Sunday, 28 October 2012

Master of the Universe and The Virgin of Alsace





Master of the Universe : Eduardo Paolozzi (1924-2005)




Scottish Gallery of Modern Art,Modern Two began life as the Dean Orphanage.
Designed in 1830 by architect Thomas Hamilton,the building entered it's present incarnation when it
as acquired by the Scottish National Galleries,opening in 1999 as the Dean Gallery.

The gallery houses a collection of Dada and Surrealist works including a large body of work gifted
by Edinburgh born Sir Eduardo Paolozzi,before his death.

Unfortunately the galleries operate a no photos policy indoors.




This is one of my favourite buildings in the city,probably because it looks
and feels like an Italian palazzo. 
I can't begin to imagine the orphans' thoughts when they arrived here!



Ornate chimney construction.




Edinburgh skyline from the front terrace.










Foil :  Anthony Caro



Stone circle by Richard Long.

Behind this sculpture is the old Dean Cemetery which contains many elaborate
memorials to prominent city figures.



The Virgin of Alsace : Emile-Antoine Bourdelle (1861-1929)












13 comments:

louciao said...

What an eclectic mix of sculpture and architecture. A fascinating place to wander and wonder, no doubt.

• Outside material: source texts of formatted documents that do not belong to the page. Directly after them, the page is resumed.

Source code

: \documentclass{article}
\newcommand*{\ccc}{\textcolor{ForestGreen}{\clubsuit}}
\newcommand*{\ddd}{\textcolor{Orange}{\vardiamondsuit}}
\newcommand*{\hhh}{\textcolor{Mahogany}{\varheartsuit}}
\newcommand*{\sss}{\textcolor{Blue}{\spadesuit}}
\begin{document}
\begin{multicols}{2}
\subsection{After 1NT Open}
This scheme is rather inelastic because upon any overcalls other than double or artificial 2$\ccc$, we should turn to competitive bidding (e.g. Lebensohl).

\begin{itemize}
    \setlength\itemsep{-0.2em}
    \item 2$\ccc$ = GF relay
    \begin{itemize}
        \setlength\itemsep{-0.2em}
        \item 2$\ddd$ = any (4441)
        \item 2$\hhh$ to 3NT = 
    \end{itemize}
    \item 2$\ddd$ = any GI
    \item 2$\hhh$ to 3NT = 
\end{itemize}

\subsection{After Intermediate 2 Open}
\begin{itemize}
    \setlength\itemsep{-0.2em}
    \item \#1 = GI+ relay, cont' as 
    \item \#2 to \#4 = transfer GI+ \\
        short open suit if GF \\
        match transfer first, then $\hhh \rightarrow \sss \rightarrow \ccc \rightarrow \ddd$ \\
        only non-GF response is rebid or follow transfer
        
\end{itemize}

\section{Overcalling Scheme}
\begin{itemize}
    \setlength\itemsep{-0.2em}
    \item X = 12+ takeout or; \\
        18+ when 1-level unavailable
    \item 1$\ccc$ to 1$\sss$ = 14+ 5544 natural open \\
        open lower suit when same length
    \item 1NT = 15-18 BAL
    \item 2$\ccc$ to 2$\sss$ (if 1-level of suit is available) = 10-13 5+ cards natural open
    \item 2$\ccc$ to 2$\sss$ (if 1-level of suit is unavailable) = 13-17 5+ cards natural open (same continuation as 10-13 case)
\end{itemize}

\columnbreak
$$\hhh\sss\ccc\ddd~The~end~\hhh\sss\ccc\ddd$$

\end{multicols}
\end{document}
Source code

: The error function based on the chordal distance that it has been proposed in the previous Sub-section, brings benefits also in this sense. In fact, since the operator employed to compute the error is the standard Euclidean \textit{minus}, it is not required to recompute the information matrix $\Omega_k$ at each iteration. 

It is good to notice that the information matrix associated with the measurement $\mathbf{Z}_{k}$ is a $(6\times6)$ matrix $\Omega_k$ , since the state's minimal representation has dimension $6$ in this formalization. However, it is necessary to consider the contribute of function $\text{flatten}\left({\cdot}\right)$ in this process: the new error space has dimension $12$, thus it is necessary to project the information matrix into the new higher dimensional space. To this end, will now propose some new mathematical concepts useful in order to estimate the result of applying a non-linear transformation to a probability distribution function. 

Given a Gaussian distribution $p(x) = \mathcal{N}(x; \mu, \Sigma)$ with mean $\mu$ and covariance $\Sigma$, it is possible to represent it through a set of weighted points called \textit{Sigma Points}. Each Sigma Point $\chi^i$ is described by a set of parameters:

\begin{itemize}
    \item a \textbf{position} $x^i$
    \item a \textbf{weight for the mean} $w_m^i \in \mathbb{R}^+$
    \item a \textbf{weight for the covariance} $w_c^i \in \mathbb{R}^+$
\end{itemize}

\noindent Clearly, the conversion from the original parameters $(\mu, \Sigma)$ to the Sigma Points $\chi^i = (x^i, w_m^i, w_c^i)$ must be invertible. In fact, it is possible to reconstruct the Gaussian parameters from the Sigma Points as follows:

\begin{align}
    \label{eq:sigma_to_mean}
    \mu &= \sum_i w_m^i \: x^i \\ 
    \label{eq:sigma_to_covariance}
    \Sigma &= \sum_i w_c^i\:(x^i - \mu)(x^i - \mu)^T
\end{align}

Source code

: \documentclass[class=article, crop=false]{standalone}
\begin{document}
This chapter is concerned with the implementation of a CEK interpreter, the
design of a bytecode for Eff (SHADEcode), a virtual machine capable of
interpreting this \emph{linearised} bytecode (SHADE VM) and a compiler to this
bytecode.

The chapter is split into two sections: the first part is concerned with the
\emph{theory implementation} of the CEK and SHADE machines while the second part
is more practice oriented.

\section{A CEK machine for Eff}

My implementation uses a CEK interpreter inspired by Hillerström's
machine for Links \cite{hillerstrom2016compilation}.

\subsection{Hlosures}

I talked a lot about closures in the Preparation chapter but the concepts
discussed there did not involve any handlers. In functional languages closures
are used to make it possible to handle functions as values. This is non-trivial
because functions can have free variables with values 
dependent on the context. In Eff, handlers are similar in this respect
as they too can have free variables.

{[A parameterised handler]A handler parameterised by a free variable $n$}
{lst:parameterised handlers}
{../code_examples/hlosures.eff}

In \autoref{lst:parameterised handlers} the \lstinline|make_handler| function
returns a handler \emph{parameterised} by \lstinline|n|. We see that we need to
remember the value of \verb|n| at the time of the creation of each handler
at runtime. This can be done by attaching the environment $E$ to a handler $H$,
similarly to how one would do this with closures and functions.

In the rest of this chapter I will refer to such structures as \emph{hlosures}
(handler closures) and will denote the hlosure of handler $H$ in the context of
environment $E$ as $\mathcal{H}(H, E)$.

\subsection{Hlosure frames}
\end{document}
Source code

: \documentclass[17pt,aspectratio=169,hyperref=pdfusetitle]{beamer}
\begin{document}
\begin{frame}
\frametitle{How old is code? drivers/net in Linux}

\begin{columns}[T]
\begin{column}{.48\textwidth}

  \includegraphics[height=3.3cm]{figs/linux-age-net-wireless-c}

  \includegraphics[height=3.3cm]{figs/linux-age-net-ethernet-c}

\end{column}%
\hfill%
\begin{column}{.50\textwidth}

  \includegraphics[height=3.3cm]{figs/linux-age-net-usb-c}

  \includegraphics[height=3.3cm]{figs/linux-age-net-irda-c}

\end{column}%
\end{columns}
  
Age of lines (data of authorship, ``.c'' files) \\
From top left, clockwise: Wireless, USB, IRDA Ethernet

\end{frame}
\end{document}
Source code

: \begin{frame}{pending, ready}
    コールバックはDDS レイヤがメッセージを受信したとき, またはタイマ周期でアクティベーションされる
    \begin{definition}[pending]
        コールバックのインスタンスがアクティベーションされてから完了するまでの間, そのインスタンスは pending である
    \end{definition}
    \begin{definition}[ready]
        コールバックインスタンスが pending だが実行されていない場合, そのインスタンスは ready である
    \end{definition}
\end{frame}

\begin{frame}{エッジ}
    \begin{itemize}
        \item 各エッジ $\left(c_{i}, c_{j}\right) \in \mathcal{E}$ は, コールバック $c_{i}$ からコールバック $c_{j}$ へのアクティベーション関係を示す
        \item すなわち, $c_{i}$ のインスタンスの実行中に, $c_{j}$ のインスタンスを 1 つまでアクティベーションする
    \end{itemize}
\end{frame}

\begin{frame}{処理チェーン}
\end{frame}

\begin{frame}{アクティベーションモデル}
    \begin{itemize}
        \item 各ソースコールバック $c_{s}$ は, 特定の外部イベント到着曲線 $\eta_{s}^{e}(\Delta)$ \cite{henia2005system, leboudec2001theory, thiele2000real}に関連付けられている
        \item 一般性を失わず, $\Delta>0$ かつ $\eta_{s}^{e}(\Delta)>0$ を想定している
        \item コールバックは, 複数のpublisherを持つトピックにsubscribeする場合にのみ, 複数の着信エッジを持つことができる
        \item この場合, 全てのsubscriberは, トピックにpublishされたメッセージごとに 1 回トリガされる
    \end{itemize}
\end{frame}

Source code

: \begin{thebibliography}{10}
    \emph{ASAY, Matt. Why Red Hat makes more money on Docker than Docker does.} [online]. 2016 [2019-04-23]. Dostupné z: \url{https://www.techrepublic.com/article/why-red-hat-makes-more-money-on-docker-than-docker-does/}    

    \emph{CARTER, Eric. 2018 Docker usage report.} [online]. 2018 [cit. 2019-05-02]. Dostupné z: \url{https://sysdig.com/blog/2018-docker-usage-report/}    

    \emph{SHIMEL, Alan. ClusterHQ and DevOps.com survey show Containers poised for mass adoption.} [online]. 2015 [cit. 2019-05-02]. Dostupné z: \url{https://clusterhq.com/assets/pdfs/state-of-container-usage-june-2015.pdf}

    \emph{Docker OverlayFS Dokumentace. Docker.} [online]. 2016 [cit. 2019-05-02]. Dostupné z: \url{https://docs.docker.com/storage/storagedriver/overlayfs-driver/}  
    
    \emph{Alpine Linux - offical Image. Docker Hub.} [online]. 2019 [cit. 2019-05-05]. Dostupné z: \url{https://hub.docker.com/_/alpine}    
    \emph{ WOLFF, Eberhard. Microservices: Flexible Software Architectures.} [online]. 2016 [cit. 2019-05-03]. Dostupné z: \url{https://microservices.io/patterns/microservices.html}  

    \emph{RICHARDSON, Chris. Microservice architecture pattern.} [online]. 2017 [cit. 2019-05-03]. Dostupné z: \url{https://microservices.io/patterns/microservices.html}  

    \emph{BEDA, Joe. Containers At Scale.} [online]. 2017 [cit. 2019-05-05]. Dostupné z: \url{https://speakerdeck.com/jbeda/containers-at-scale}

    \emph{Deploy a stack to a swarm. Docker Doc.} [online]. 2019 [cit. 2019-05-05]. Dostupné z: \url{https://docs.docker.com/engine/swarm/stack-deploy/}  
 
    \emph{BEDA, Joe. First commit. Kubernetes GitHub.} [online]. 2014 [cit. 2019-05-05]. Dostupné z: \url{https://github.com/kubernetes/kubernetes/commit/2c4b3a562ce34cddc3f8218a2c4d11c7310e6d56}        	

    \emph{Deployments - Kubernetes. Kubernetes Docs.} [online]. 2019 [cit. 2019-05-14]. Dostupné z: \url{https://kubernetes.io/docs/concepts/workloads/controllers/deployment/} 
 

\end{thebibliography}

Genie -- Paris and Beyond said...

Ruby, you have made the best of "no photos" inside and the stroll through the grounds is accented with lovely vignettes, statues and views of the architecture.

Bises,
Genie

biebkriebels said...

I like the building and the park. The combination of nature and art is always a joy to walk in. Beautiful pictures.

Palomasea said...

Really beautiful, dear Ruby...
Those chimneys...wow! Again, I love the juxtaposition of the romantic building/grounds and modern pieces..
Thank you so much for sharing this.

And a big thank you for your kind visit...I hope your weather does not get too wild...
It has been a crazy year, hasn't it?
I loved the cups in that image too...and the slippers are fabulous.
Hugs to you across the (very active) pond...
- Irina

stardust said...

Dear Ruby,
Old architecture and modern arts look harmonious at this place...so beautiful. I wonder if stone circle is British tradition? In Japan, many stone circles, from simple to elaborated ones, of Jomon period (10000 to 300 BC) were excavated and archaeologists have been trying to unveil the mysteries of stone circles. It’s interesting that the face of the Virgin looks like an Egyptian in my impression.

Yoko

Forest Dream Weaver said...

Yoko,circles appear to have been created throughout Celtic lands,and in other places around the world,as symbols of wholeness,often connected to the sun and the universe - as it appeared to them at the time. Here the old monolithic circles mark the path of the sun at precise points in the year. We may never know exactly why but it's interesting to speculate!

snowwhite said...

Hi Ruby,
How wonderful it is to enjoy art under high blue sky!
I love traditional buildings. The design of the structure is elegant, graceful and shows dignity.
The chimneys are quite interesting, at first I thought they were towers.
Really, the beauty of a stone building is quite different from the beauty of a wooden building.
keiko

dritanje said...

It's good to see the Dean Gallery displayed so well and in its autumn coloured surroundings too. I've always liked so much the Alsace Virgin and Child and it struck me, looking at first Paolozzi's Master of the Universe and then her - how different the two are. He is bent over, concentrating on his creating, while she is open armed and triumphant, holding up the Saviour of the World. Two different aspects of creativity - the first leading us into the whole piece and the other images and the last - ending it with a triumphant flourish!
M xx

Forest Dream Weaver said...

M..... it's interesting how you see the contrast. I suppose in different ways the child and man are both masters of the universe!

cosmos said...

I'm wondering if Jane Eyre was raised at this kind of orphanage. Those works of art are interesting to see. The expression on the face of the Virgin looks firm and resolute rather than gentle and quiet. I've just been to the EL Greco exhibition here.

cosmos

sarah said...

I've never seen such elaborate ornament chimney and the orphans' home, too.It's nice to see the building in Edinburgh from the terrace and Greens are so beautiful as usual.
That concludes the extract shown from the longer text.